The data below is to be returned in full and exactly.

- - -

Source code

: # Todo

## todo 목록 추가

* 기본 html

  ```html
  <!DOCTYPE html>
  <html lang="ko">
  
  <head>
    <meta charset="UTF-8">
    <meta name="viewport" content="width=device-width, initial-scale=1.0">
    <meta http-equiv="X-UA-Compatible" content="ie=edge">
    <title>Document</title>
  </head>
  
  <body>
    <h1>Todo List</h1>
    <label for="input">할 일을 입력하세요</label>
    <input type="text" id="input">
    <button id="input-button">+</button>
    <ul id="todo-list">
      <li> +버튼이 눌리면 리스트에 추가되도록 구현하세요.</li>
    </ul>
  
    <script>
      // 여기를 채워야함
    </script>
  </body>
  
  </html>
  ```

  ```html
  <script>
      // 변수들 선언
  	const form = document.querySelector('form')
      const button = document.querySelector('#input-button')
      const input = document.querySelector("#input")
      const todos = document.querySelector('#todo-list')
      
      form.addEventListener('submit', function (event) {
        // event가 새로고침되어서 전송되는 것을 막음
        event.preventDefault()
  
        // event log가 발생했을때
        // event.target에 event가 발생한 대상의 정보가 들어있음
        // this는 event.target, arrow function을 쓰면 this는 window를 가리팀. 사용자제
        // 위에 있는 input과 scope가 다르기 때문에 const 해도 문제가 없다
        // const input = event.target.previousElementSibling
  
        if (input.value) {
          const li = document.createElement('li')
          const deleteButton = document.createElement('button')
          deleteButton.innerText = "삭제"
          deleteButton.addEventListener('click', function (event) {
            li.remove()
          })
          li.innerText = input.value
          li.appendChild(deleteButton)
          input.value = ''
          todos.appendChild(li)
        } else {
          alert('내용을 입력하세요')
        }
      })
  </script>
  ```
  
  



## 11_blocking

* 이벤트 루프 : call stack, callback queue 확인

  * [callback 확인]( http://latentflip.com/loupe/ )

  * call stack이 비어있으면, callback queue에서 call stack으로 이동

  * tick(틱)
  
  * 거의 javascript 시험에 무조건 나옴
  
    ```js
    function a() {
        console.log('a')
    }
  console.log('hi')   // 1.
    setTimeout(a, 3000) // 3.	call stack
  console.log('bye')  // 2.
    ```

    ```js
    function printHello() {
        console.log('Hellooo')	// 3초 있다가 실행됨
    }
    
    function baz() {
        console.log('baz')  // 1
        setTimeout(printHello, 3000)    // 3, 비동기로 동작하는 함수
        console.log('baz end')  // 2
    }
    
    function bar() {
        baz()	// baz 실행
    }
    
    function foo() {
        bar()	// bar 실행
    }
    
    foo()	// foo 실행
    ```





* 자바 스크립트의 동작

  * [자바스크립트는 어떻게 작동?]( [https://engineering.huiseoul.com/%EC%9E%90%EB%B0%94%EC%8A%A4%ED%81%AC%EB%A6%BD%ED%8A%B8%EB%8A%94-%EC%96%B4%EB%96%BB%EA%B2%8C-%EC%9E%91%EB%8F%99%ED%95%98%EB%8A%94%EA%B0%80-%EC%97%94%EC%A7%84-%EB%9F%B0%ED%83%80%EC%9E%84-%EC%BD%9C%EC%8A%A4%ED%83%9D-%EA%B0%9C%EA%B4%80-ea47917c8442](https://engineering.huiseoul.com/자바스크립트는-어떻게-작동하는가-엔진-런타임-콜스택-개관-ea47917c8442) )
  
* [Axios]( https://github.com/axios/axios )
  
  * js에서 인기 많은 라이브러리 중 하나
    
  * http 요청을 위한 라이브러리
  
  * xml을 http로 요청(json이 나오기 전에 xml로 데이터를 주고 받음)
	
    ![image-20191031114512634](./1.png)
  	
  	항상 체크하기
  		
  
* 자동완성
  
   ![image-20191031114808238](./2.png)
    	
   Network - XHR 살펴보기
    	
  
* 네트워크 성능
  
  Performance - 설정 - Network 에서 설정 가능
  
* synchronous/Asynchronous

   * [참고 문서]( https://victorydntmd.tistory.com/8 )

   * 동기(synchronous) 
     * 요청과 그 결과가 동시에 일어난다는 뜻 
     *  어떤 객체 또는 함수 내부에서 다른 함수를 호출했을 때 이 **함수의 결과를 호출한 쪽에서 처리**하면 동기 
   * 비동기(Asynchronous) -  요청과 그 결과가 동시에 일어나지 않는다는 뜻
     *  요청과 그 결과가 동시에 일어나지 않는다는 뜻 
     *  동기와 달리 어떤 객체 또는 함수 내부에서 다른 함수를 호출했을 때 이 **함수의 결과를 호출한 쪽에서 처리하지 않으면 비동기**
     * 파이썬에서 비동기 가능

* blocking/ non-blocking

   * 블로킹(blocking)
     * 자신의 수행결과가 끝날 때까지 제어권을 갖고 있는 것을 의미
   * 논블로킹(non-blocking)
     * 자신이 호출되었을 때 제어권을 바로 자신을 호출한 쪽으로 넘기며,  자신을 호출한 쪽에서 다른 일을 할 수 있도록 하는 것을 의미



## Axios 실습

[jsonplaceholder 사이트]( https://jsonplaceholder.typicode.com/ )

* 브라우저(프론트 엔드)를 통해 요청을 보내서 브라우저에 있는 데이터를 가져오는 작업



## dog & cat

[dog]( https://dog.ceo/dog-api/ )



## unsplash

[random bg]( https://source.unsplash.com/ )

- - -

◆ Solution for this problem
Source code

: # Todo

## todo 목록 추가

* 기본 html

  ```html
  <!DOCTYPE html>
  <html lang="ko">
  
  <head>
    <meta charset="UTF-8">
    <meta name="viewport" content="width=device-width, initial-scale=1.0">
    <meta http-equiv="X-UA-Compatible" content="ie=edge">
    <title>Document</title>
  </head>
  
  <body>
    <h1>Todo List</h1>
    <label for="input">할 일을 입력하세요</label>
    <input type="text" id="input">
    <button id="input-button">+</button>
    <ul id="todo-list">
      <li> +버튼이 눌리면 리스트에 추가되도록 구현하세요.</li>
    </ul>
  
    <script>
      // 여기를 채워야함
    </script>
  </body>
  
  </html>
  ```

  ```html
  <script>
      // 변수들 선언
  	const form = document.querySelector('form')
      const button = document.querySelector('#input-button')
      const input = document.querySelector("#input")
      const todos = document.querySelector('#todo-list')
      
      form.addEventListener('submit', function (event) {
        // event가 새로고침되어서 전송되는 것을 막음
        event.preventDefault()
  
        // event log가 발생했을때
        // event.target에 event가 발생한 대상의 정보가 들어있음
        // this는 event.target, arrow function을 쓰면 this는 window를 가리팀. 사용자제
        // 위에 있는 input과 scope가 다르기 때문에 const 해도 문제가 없다
        // const input = event.target.previousElementSibling
  
        if (input.value) {
          const li = document.createElement('li')
          const deleteButton = document.createElement('button')
          deleteButton.innerText = "삭제"
          deleteButton.addEventListener('click', function (event) {
            li.remove()
          })
          li.innerText = input.value
          li.appendChild(deleteButton)
          input.value = ''
          todos.appendChild(li)
        } else {
          alert('내용을 입력하세요')
        }
      })
  </script>
  ```
  
  



## 11_blocking

* 이벤트 루프 : call stack, callback queue 확인

  * [callback 확인]( http://latentflip.com/loupe/ )

  * call stack이 비어있으면, callback queue에서 call stack으로 이동

  * tick(틱)
  
  * 거의 javascript 시험에 무조건 나옴
  
    ```js
    function a() {
        console.log('a')
    }
  console.log('hi')   // 1.
    setTimeout(a, 3000) // 3.	call stack
  console.log('bye')  // 2.
    ```

    ```js
    function printHello() {
        console.log('Hellooo')	// 3초 있다가 실행됨
    }
    
    function baz() {
        console.log('baz')  // 1
        setTimeout(printHello, 3000)    // 3, 비동기로 동작하는 함수
        console.log('baz end')  // 2
    }
    
    function bar() {
        baz()	// baz 실행
    }
    
    function foo() {
        bar()	// bar 실행
    }
    
    foo()	// foo 실행
    ```





* 자바 스크립트의 동작

  * [자바스크립트는 어떻게 작동?]( [https://engineering.huiseoul.com/%EC%9E%90%EB%B0%94%EC%8A%A4%ED%81%AC%EB%A6%BD%ED%8A%B8%EB%8A%94-%EC%96%B4%EB%96%BB%EA%B2%8C-%EC%9E%91%EB%8F%99%ED%95%98%EB%8A%94%EA%B0%80-%EC%97%94%EC%A7%84-%EB%9F%B0%ED%83%80%EC%9E%84-%EC%BD%9C%EC%8A%A4%ED%83%9D-%EA%B0%9C%EA%B4%80-ea47917c8442](https://engineering.huiseoul.com/자바스크립트는-어떻게-작동하는가-엔진-런타임-콜스택-개관-ea47917c8442) )
  
* [Axios]( https://github.com/axios/axios )
  
  * js에서 인기 많은 라이브러리 중 하나
    
  * http 요청을 위한 라이브러리
  
  * xml을 http로 요청(json이 나오기 전에 xml로 데이터를 주고 받음)
	
    ![image-20191031114512634](./1.png)
  	
  	항상 체크하기
  		
  
* 자동완성
  
   ![image-20191031114808238](./2.png)
    	
   Network - XHR 살펴보기
    	
  
* 네트워크 성능
  
  Performance - 설정 - Network 에서 설정 가능
  
* synchronous/Asynchronous

   * [참고 문서]( https://victorydntmd.tistory.com/8 )

   * 동기(synchronous) 
     * 요청과 그 결과가 동시에 일어난다는 뜻 
     *  어떤 객체 또는 함수 내부에서 다른 함수를 호출했을 때 이 **함수의 결과를 호출한 쪽에서 처리**하면 동기 
   * 비동기(Asynchronous) -  요청과 그 결과가 동시에 일어나지 않는다는 뜻
     *  요청과 그 결과가 동시에 일어나지 않는다는 뜻 
     *  동기와 달리 어떤 객체 또는 함수 내부에서 다른 함수를 호출했을 때 이 **함수의 결과를 호출한 쪽에서 처리하지 않으면 비동기**
     * 파이썬에서 비동기 가능

* blocking/ non-blocking

   * 블로킹(blocking)
     * 자신의 수행결과가 끝날 때까지 제어권을 갖고 있는 것을 의미
   * 논블로킹(non-blocking)
     * 자신이 호출되었을 때 제어권을 바로 자신을 호출한 쪽으로 넘기며,  자신을 호출한 쪽에서 다른 일을 할 수 있도록 하는 것을 의미



## Axios 실습

[jsonplaceholder 사이트]( https://jsonplaceholder.typicode.com/ )

* 브라우저(프론트 엔드)를 통해 요청을 보내서 브라우저에 있는 데이터를 가져오는 작업



## dog & cat

[dog]( https://dog.ceo/dog-api/ )



## unsplash

[random bg]( https://source.unsplash.com/ )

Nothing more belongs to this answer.